XML 2001 logo

Regular Fragmentations: Treating Complex Textual Content as Markup

Simon St.Laurent

1. Processing Atoms and Molecules

XML provides developers with a set of tools for structuring and labeling information using a particular set of syntactical tools. There is nothing in XML 1.0 that specifies how fine or coarse a structure developers must create, and best practices for XML often recommend choosing a level of granularity appropriate to the task at hand. While that usually gets developers through the first set of problems they encounter, repurposing XML documents can be quite difficult if the structures initially chosen to solve one set of problems are too large (or perhaps too small) to address the needs of another set of applications.

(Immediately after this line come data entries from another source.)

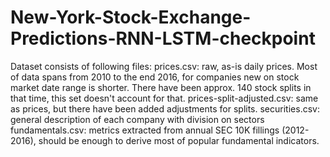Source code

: # New-York-Stock-Exchange-Predictions-RNN-LSTM-checkpoint
Dataset consists of following files:
prices.csv: raw, as-is daily prices. Most of data spans from 2010 to the end 2016, for companies new on stock market date range is shorter. There have been approx. 140 stock splits in that time, this set doesn't account for that.
prices-split-adjusted.csv: same as prices, but there have been added adjustments for splits.
securities.csv: general description of each company with division on sectors
fundamentals.csv: metrics extracted from annual SEC 10K fillings (2012-2016), should be enough to derive most of popular fundamental indicators.
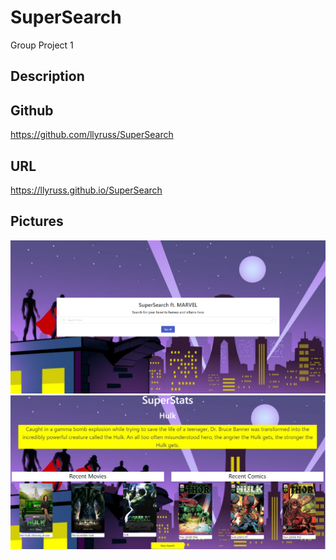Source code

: # SuperSearch
Group Project 1
## Description




## Github
https://github.com/llyruss/SuperSearch
## URL
https://llyruss.github.io/SuperSearch
## Pictures
![img](Assets/css/super%20search1.png)
![img](Assets/css/super%20search%20photo.png)
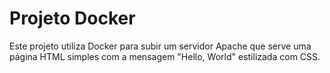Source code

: # Projeto Docker

Este projeto utiliza Docker para subir um servidor Apache que serve uma página HTML simples com a mensagem "Hello, World" estilizada com CSS.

The W3C's approach to these issues has been to standardize a set of datatypes which have known granularities. Known, that is, if developers choose to work within the ponderous superstructure of W3C XML Schema. W3C XML Schema provides some mechanisms for controlling the information stored in these types, as well as for creating custom types, but the descriptive approach W3C XML Schema has some problems. Apart from the processing overhead and learning curve involved in W3C XML Schema, the Datatypes it provides are designed to solve a certain set of problems in terms which make most sense for a relatively small class of applications - those exchanging information between databases using a set of core types to store information. While developers can repurpose these types for other types of applications, doing so may require the use of additional code for understanding these types or the use of a full-blown (and thus far nonexistent) Post-Schema Validation Infoset (PSVI) processor.

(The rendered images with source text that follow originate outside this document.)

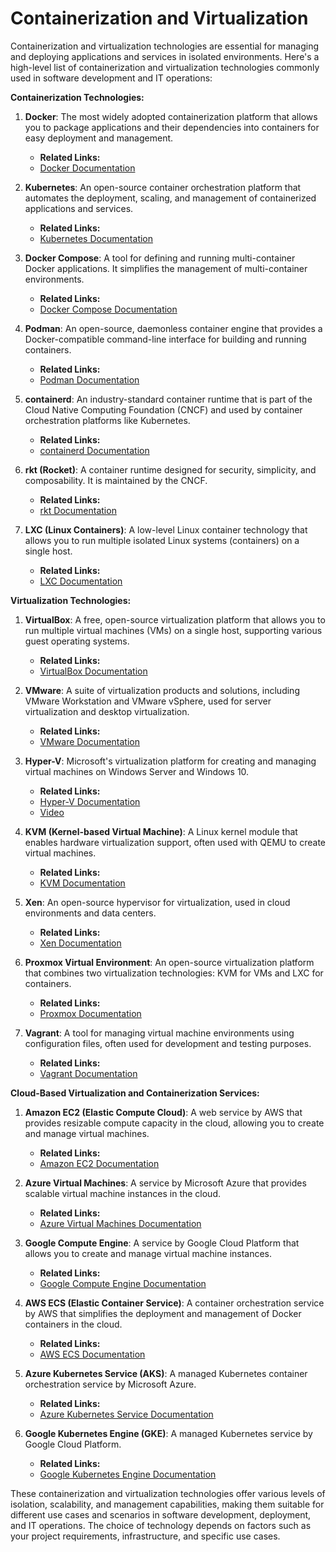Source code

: # Containerization and Virtualization

Containerization and virtualization technologies are essential for managing and deploying applications and services in isolated environments. Here's a high-level list of containerization and virtualization technologies commonly used in software development and IT operations:

**Containerization Technologies:**

1. **Docker**: The most widely adopted containerization platform that allows you to package applications and their dependencies into containers for easy deployment and management.

    - **Related Links:**
    - [Docker Documentation](https://docs.docker.com/)

2. **Kubernetes**: An open-source container orchestration platform that automates the deployment, scaling, and management of containerized applications and services.

    - **Related Links:**
    - [Kubernetes Documentation](https://kubernetes.io/docs/)

3. **Docker Compose**: A tool for defining and running multi-container Docker applications. It simplifies the management of multi-container environments.

    - **Related Links:**
    - [Docker Compose Documentation](https://docs.docker.com/compose/)

4. **Podman**: An open-source, daemonless container engine that provides a Docker-compatible command-line interface for building and running containers.

    - **Related Links:**
    - [Podman Documentation](https://podman.io/docs/)

5. **containerd**: An industry-standard container runtime that is part of the Cloud Native Computing Foundation (CNCF) and used by container orchestration platforms like Kubernetes.

    - **Related Links:**
    - [containerd Documentation](https://github.com/containerd/containerd)

6. **rkt (Rocket)**: A container runtime designed for security, simplicity, and composability. It is maintained by the CNCF.

    - **Related Links:**
    - [rkt Documentation](https://github.com/coreos/rkt)

7. **LXC (Linux Containers)**: A low-level Linux container technology that allows you to run multiple isolated Linux systems (containers) on a single host.

    - **Related Links:**
    - [LXC Documentation](https://linuxcontainers.org/)

**Virtualization Technologies:**

1. **VirtualBox**: A free, open-source virtualization platform that allows you to run multiple virtual machines (VMs) on a single host, supporting various guest operating systems.

    - **Related Links:**
    - [VirtualBox Documentation](https://www.virtualbox.org/)

2. **VMware**: A suite of virtualization products and solutions, including VMware Workstation and VMware vSphere, used for server virtualization and desktop virtualization.

    - **Related Links:**
    - [VMware Documentation](https://www.vmware.com/)

3. **Hyper-V**: Microsoft's virtualization platform for creating and managing virtual machines on Windows Server and Windows 10.

    - **Related Links:**
    - [Hyper-V Documentation](https://techcommunity.microsoft.com/t5/educator-developer-blog/step-by-step-enabling-hyper-v-for-use-on-windows-11/ba-p/3745905)
    - [Video](https://www.youtube.com/watch?v=ExZIQj-DvI8&ab_channel=GeekerMag.)

4. **KVM (Kernel-based Virtual Machine)**: A Linux kernel module that enables hardware virtualization support, often used with QEMU to create virtual machines.

    - **Related Links:**
    - [KVM Documentation](https://en.wikipedia.org/wiki/KVM)

5. **Xen**: An open-source hypervisor for virtualization, used in cloud environments and data centers.

    - **Related Links:**
    - [Xen Documentation](https://xenproject.org/)

6. **Proxmox Virtual Environment**: An open-source virtualization platform that combines two virtualization technologies: KVM for VMs and LXC for containers.

    - **Related Links:**
    - [Proxmox Documentation](https://www.proxmox.com/)

7. **Vagrant**: A tool for managing virtual machine environments using configuration files, often used for development and testing purposes.

    - **Related Links:**
    - [Vagrant Documentation](https://www.vagrantup.com/)

**Cloud-Based Virtualization and Containerization Services:**

1. **Amazon EC2 (Elastic Compute Cloud)**: A web service by AWS that provides resizable compute capacity in the cloud, allowing you to create and manage virtual machines.

    - **Related Links:**
    - [Amazon EC2 Documentation](https://aws.amazon.com/ec2/)

2. **Azure Virtual Machines**: A service by Microsoft Azure that provides scalable virtual machine instances in the cloud.

    - **Related Links:**
    - [Azure Virtual Machines Documentation](https://docs.microsoft.com/en-us/azure/virtual-machines/)

3. **Google Compute Engine**: A service by Google Cloud Platform that allows you to create and manage virtual machine instances.

    - **Related Links:**
    - [Google Compute Engine Documentation](https://cloud.google.com/compute/docs/)

4. **AWS ECS (Elastic Container Service)**: A container orchestration service by AWS that simplifies the deployment and management of Docker containers in the cloud.

    - **Related Links:**
    - [AWS ECS Documentation](https://aws.amazon.com/ecs/)

5. **Azure Kubernetes Service (AKS)**: A managed Kubernetes container orchestration service by Microsoft Azure.

    - **Related Links:**
    - [Azure Kubernetes Service Documentation](https://docs.microsoft.com/en-us/azure/aks/)

6. **Google Kubernetes Engine (GKE)**: A managed Kubernetes service by Google Cloud Platform.

    - **Related Links:**
    - [Google Kubernetes Engine Documentation](https://cloud.google.com/kubernetes-engine/)

These containerization and virtualization technologies offer various levels of isolation, scalability, and management capabilities, making them suitable for different use cases and scenarios in software development, deployment, and IT operations. The choice of technology depends on factors such as your project requirements, infrastructure, and specific use cases.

The alternative approach presented here uses a lightweight and readily understood processing model in place of the description approach of the PSVI. Instead of creating a new understanding of a particular markup vocabulary, Regular Fragmentations uses existing markup and a set of regular expression-based rules to transform the document into a new document which contains additional information about its content. That document may exist only as a passing stream of SAX events or a DOM tree, or it may be re-serialized and passed to other processing systems. The result of Regular Fragmentations processing is simply more XML, reducing or eliminating the need for developers to bind their code tightly to a particular API for working with W3C XML Schema processors.

2. Regular Expressions and Textual Content

Regular expressions are a well-known and well-understood technology and have long simplified processing of textual content. XML 1.0 itself cannot be processed easily with regular expressions, because of features like default attributes, general entities, and the interpretation of XML namespaces. Regular expressions remained a tool for programmers working with XML, but received relatively little attention as a tool fundamental to processing XML. W3C XML Schema, to some extent, revived an interest in the combination of regular expressions and XML, using its own subset of regular expressions as a pattern facet on customized datatypes. Developers could use the simplest functionality provided by regular expressions - binary yes/no matching - to create additional limitations on conformant content.

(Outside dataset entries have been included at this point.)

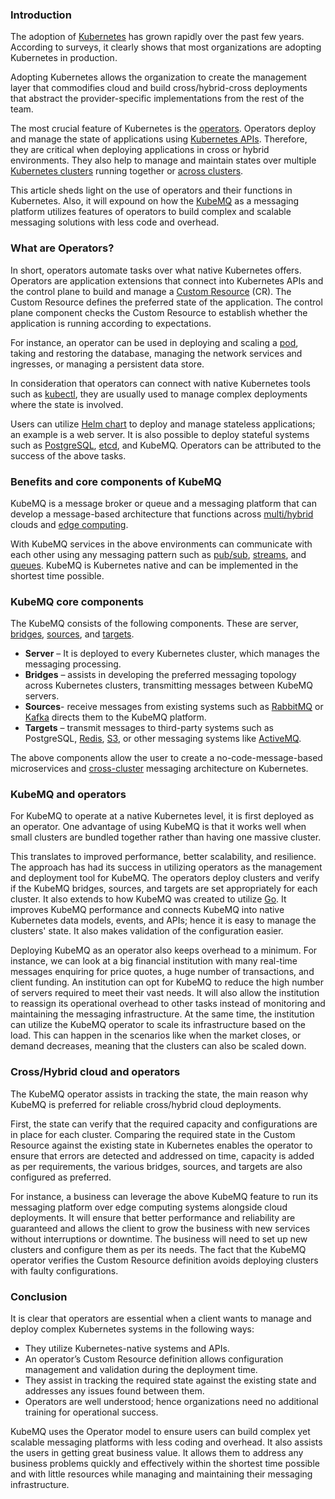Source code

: ﻿### Introduction
The adoption of [Kubernetes](https://kubernetes.io/) has grown rapidly over the past few years. According to surveys, it clearly shows that most organizations are adopting Kubernetes in production.

Adopting Kubernetes allows the organization to create the management layer that commodifies cloud and build cross/hybrid-cross deployments that abstract the provider-specific implementations from the rest of the team.

The most crucial feature of Kubernetes is the [operators](https://kubernetes.io/docs/concepts/extend-kubernetes/operator). Operators deploy and manage the state of applications using [Kubernetes APIs](https://kubernetes.io/docs/concepts/overview/kubernetes-api/). Therefore, they are critical when deploying applications in cross or hybrid environments. They also help to manage and maintain states over multiple [Kubernetes clusters](https://www.vmware.com/topics/glossary/content/kubernetes-cluster) running together or [across clusters](https://cloud.google.com/architecture/heterogeneous-deployment-patterns-with-kubernetes).

This article sheds light on the use of operators and their functions in Kubernetes. Also, it will expound on how the [KubeMQ](https://kubemq.io/) as a messaging platform utilizes features of operators to build complex and scalable messaging solutions with less code and overhead.

### What are Operators?
In short, operators automate tasks over what native Kubernetes offers. Operators are application extensions that connect into Kubernetes APIs and the control plane to build and manage a [Custom Resource](https://kubernetes.io/docs/concepts/extend-kubernetes/api-extension/custom-resources/) (CR). The Custom Resource defines the preferred state of the application. The control plane component checks the Custom Resource to establish whether the application is running according to expectations.

For instance, an operator can be used in deploying and scaling a [pod](https://kubernetes.io/docs/concepts/workloads/pods/), taking and restoring the database, managing the network services and ingresses, or managing a persistent data store.

In consideration that operators can connect with native Kubernetes tools such as [kubectl](https://kubernetes.io/docs/tasks/tools/), they are usually used to manage complex deployments where the state is involved.

Users can utilize [Helm chart](https://helm.sh/) to deploy and manage stateless applications; an example is a web server. It is also possible to deploy stateful systems such as [PostgreSQL](https://www.postgresql.org/), [etcd](https://kubernetes.io/docs/tasks/administer-cluster/configure-upgrade-etcd/), and KubeMQ. Operators can be attributed to the success of the above tasks.

### Benefits and core components of KubeMQ
KubeMQ is a message broker or queue and a messaging platform that can develop a message-based architecture that functions across [multi/hybrid](https://www.cloudflare.com/learning/cloud/multicloud-vs-hybrid-cloud/) clouds and [edge computing](https://www.networkworld.com/article/3224893/what-is-edge-computing-and-how-it-s-changing-the-network.html).

With KubeMQ services in the above environments can communicate with each other using any messaging pattern such as [pub/sub](https://cloud.google.com/pubsub/docs/overview), [streams](https://docs.cloudera.com/csp/2.0.1/howto-smm.html), and [queues](https://aws.amazon.com/message-queue/). KubeMQ is Kubernetes native and can be implemented in the shortest time possible.

### KubeMQ core components
The KubeMQ consists of the following components. These are server, [bridges](https://docs.kubemq.io/learn/kubemq-connectors/kubemq-bridges), [sources](https://docs.kubemq.io/learn/kubemq-connectors/kubemq-sources), and [targets](https://docs.kubemq.io/learn/kubemq-connectors/kubemq-targets).

- **Server** – It is deployed to every Kubernetes cluster, which manages the messaging processing.
- **Bridges** – assists in developing the preferred messaging topology across Kubernetes clusters, transmitting messages between KubeMQ servers.
- **Sources**- receive messages from existing systems such as [RabbitMQ](https://www.rabbitmq.com/) or [Kafka](https://kafka.apache.org/) directs them to the KubeMQ platform.
- **Targets** – transmit messages to third-party systems such as PostgreSQL, [Redis](https://redis.io/), [S3](https://aws.amazon.com/s3/), or other messaging systems like [ActiveMQ](https://activemq.apache.org/).

The above components allow the user to create a no-code-message-based microservices and [cross-cluster](https://www.improbable.io/blog/introducing-kedge-a-fresh-approach-to-cross-cluster-communication) messaging architecture on Kubernetes.

### KubeMQ and operators
For KubeMQ to operate at a native Kubernetes level, it is first deployed as an operator. One advantage of using KubeMQ is that it works well when small clusters are bundled together rather than having one massive cluster.

This translates to improved performance, better scalability, and resilience. The approach has had its success in utilizing operators as the management and deployment tool for KubeMQ. The operators deploy clusters and verify if the KubeMQ bridges, sources, and targets are set appropriately for each cluster. It also extends to how KubeMQ was created to utilize [Go](https://github.com/kubemq-io/kubemq-go/blob/master/README.md). It improves KubeMQ performance and connects KubeMQ into native Kubernetes data models, events, and APIs; hence it is easy to manage the clusters' state. It also makes validation of the configuration easier.

Deploying KubeMQ as an operator also keeps overhead to a minimum. For instance, we can look at a big financial institution with many real-time messages enquiring for price quotes, a huge number of transactions, and client funding. An institution can opt for KubeMQ to reduce the high number of servers required to meet their vast needs. It will also allow the institution to reassign its operational overhead to other tasks instead of monitoring and maintaining the messaging infrastructure. At the same time, the institution can utilize the KubeMQ operator to scale its infrastructure based on the load. This can happen in the scenarios like when the market closes, or demand decreases, meaning that the clusters can also be scaled down.

### Cross/Hybrid cloud and operators
The KubeMQ operator assists in tracking the state, the main reason why KubeMQ is preferred for reliable cross/hybrid cloud deployments.

First, the state can verify that the required capacity and configurations are in place for each cluster. Comparing the required state in the Custom Resource against the existing state in Kubernetes enables the operator to ensure that errors are detected and addressed on time, capacity is added as per requirements, the various bridges, sources, and targets are also configured as preferred.

For instance, a business can leverage the above KubeMQ feature to run its messaging platform over edge computing systems alongside cloud deployments. It will ensure that better performance and reliability are guaranteed and allows the client to grow the business with new services without interruptions or downtime. The business will need to set up new clusters and configure them as per its needs. The fact that the KubeMQ operator verifies the Custom Resource definition avoids deploying clusters with faulty configurations.

### Conclusion
It is clear that operators are essential when a client wants to manage and deploy complex Kubernetes systems in the following ways:

- They utilize Kubernetes-native systems and APIs.
- An operator’s Custom Resource definition allows configuration management and validation during the deployment time.
- They assist in tracking the required state against the existing state and addresses any issues found between them.
- Operators are well understood; hence organizations need no additional training for operational success.

KubeMQ uses the Operator model to ensure users can build complex yet scalable messaging platforms with less coding and overhead. It also assists the users in getting great business value. It allows them to address any business problems quickly and effectively within the shortest time possible and with little resources while managing and maintaining their messaging infrastructure.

Binary matching suits the needs of a descriptive system designed to return validation information, but is only a tiny fragment of the potential of regular expressions. Regular expressions are more typically used as part of a processing pipeline, not merely for pattern matching. While W3C XML Schema reintroduces regular expressions to XML, and does so in the much more appropriate context of post-parse text processing, it doesn't consider applications which might conflict with its own understanding of type identification and validation.

Once an XML document has been parsed, the barriers which blocked the use of regular expressions are removed. XML parsers have already done the hard work of supplying referenced information and normalizing textual content. The regular expressions are now free to operate on just the character content of the elements and attributes, not the markup which defines those structures. In concert with XML tools which understand the supporting structures, regular expressions can be used to enrich the post-parse content of XML documents by using textual cues to create new markup structures.

Many markup structures contain additional structures which are not explicitly described by the markup. To some extent, the finest-grained markup would refer to each character individually, or perhaps even to parts of compound characters, but this level of markup is rarely used. (Some projects do require it.) Similarly, words or sentences are indicated with lexical conventions like whitespace and punctuation, though this level of markup is also rare. In the data side, however, there are strong lexical conventions used by W3C XML Schema itself which are ripe for textual processing. For example:

1975-11

is a gYearMonth which contains a year (itself fragmentable into century and year identifiers), a dash which is purely for legibility to both humans and computers, and a number indicating a month. (From a computer perspective, the dash is necessary because both the year and the month may have a variable number of digits, so the dash avoids ambiguity.) W3C XML Schema defines more complicated basic types, notably ISO 8601 dates and times:

1999-05-31T13:20:00+05:00
1999-05-31T13:20:00Z

Like the simpler gYearMonth example, these constructs use lexical markers to identify their parts, though not XML-style angle brackets. Dashes, pluses, Ts, and colons provide separation, while Z indicates Zulu (Universal) Time. This lexical notation is a prime target for regular expressions,

3. Converting Lexical Notation to Markup

Regular Fragmentations takes a rule-based approach to converting textual content to a combination of explicit markup and content. Rules include a list of which elements or attributes they apply to, a regular expression, the way in which that expression is to be applied, and a list of results. The results reflect the parts generated by the regular expression and specify how they should be represented.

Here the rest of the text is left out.